See https://commbank.github.io/beeswax/index.html
Table schemas are derived from a thrift struct. The underlying storage format can either be text or parquet. Here is an example:
Hive.createParquetTable[Pair]("database", "table", List(("year", "int"), ("name", "string")))
Create actions that perform hive queries.
Hive.query("SELECT COUNT(*) FROM datable.table")
Creates a table and inserts data into it from another table.
for {
_ <- Hive.createTexttable[Pair]("test", "pairs", List.empty)
_ <- Hive.query("INSERT INTO TABLE test.pairs FROM SELECT * FROM test2.pairs")
} yield ()
import org.apache.hadoop.hive.conf.HiveConf
val hc: HiveConf = new HiveConf
val q: Hive[List[String]] = Hive.query("SELECT COUNT(*) FROM datable.table")
val result: Result[List[String]] = q.run(hc)
-
Need to specify the Hive metastore as a thrift endpoint instead of the database.

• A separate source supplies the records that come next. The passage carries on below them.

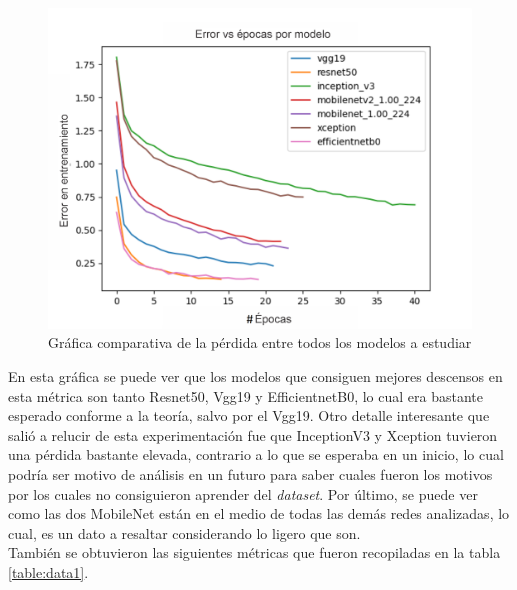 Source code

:\begin{figure}[h!]
\includegraphics[width=1\textwidth]{images/loss1.png}
\centering
\caption{Gráfica comparativa de la pérdida entre todos los modelos a estudiar}
\label{fig:losses1}
\end{figure}


En esta gráfica se puede ver que los modelos que consiguen mejores descensos en esta 
métrica son tanto Resnet50, Vgg19 y EfficientnetB0, lo cual era bastante esperado conforme 
a la teoría, salvo por el Vgg19. Otro detalle interesante que salió a relucir de esta 
experimentación fue que InceptionV3 y Xception tuvieron una pérdida bastante elevada, 
contrario a lo que se esperaba en un inicio, lo cual podría ser motivo de análisis en un 
futuro para saber cuales fueron los motivos por los cuales no consiguieron aprender del 
\textit{dataset}. Por último, se puede ver como las dos MobileNet están en el medio de 
todas las demás redes analizadas, lo cual, es un dato a resaltar considerando lo ligero que 
son. \\

También se obtuvieron las siguientes métricas que fueron recopiladas en la tabla \ref{table:data1}.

<property> <name>hive.metastore.uris</name> <value>thrift://metastore:9083</value> </property>
-
In order to run queries the hive-site.xml need to include the
yarn.resourcemanager.address
property even if the value is bogus.<property> <name>yarn.resourcemanager.address</name> <value>bogus</value> </property>
-
In order to run queries with partitioning the partition mode needs to be set to nonstrict.
<property> <name>hive.exec.dynamic.partition.mode</name> <value>nonstrict</value> </property>